January 15th 05, 09:37 PM
Hi folks--
Trying to train a former feral by absentia here. My father brings a
favorite into the house, but doesn't offer any guidance about tabletops
or potted plants.
The main entrance has a sunken planter; concrete floor, white
granite rocks. Several generations of visiting mongrels used the plant
soil, so it's a mess. (But will have to wait for warmer weather.)
In December I got a box of cheap dryer sheets and covered the rocks,
then laid down plastic sheeting on top. Mostly this slowed down the
culprit. I mopped up a couple of her puddles and put them into the
litter box so as to reinforce the idea. (She has used it, but it's so
convenient to go pee in this space 12' x 4'.)
There are several places on top of the plastic with evidence, but I
think we are making progress.
My next step is to place a litter box in the planter, so she gets
reinforcement, and gradually walk it back to where it should be. But I
want to discourage her from the plants, rocks, and plastic. The
ultrasonic rodent repellants caught my eye: would that be an irritating
noise for a cat?
I do not live at this house, so I can't set up a chair with a squirt
gun or other behavioral modifications. I would love to confine her in a
room with the litter box until she's trained, but can't explaing this
to himself. (Cat on table: I yell "No!" He says, "she's not hurting
anything," and around we go.)

Thanks!
--Karen M.

Margaret
January 15th 05, 10:06 PM
On 15 Jan 2005 13:37:21 -0800, Karen M. wrote:

> Hi folks--
> Trying to train a former feral by absentia here. My father brings a
favorite into the house, but doesn't offer any guidance about tabletops or
potted plants.

/snip/

> I do not live at this house, so I can't set up a chair with a squirt gun
or other behavioral modifications. /snip/ (Cat on table: I yell "No!" He
says, "she's not hurting anything," and around we go.)

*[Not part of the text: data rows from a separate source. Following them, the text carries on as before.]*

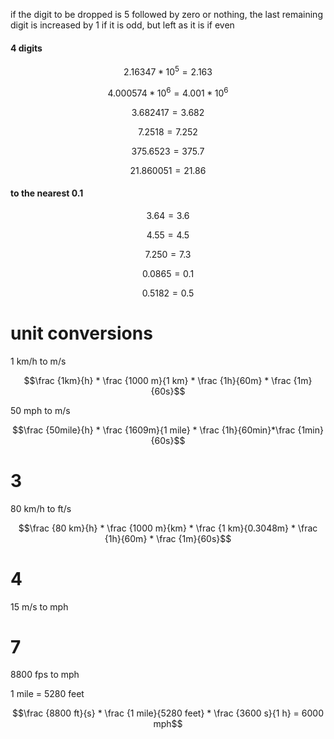 if the digit to be dropped is 5 followed by zero or nothing, the last remaining digit is increased by 1 if it is odd, but left as it is if even
#### 4 digits

$$2.16347 * 10^5 = 2.163$$

$$4.000574 * 10^6 = 4.001 * 10^6$$

$$3.682417 = 3.682$$

$$7.2518 = 7.252$$

$$375.6523 = 375.7$$

$$21.860051 = 21.86$$

#### to the nearest 0.1

$$3.64 = 3.6$$

$$4.55 = 4.5$$

$$7.250 = 7.3$$

$$0.0865 = 0.1$$

$$0.5182 = 0.5$$

# unit conversions

1 km/h to m/s

$$\frac {1km}{h} * \frac {1000 m}{1 km} * \frac {1h}{60m} * \frac {1m}{60s}$$

50 mph to m/s


$$\frac {50mile}{h} * \frac {1609m}{1 mile} * \frac {1h}{60min}*\frac {1min}{60s}$$

# 3

80 km/h to ft/s

$$\frac {80 km}{h} * \frac {1000 m}{km} * \frac {1 km}{0.3048m} * \frac {1h}{60m} * \frac {1m}{60s}$$


# 4

15 m/s to mph

$$$$

# 7

8800 fps to mph

1 mile = 5280 feet

$$\frac {8800 ft}{s} * \frac {1 mile}{5280 feet} * \frac {3600 s}{1 h} = 6000 mph$$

If the cat gets inconsistent commands (especially by yelling) she may
develop stress behaviors that would be worse than what's happening now.
Maybe it would be better to follow his policy, at least about table
climbing, since he will do what he wants when you're not there.


Margaret

Thomas Smith
January 25th 05, 04:54 PM
You might try spraying some diluted lemon juice in the area where you don't
want the cat to be. Cats don't like citrus smells, so they will stay away.
It is harmless to the plants as well.

--
I'm Tom Smith, and I approved this message.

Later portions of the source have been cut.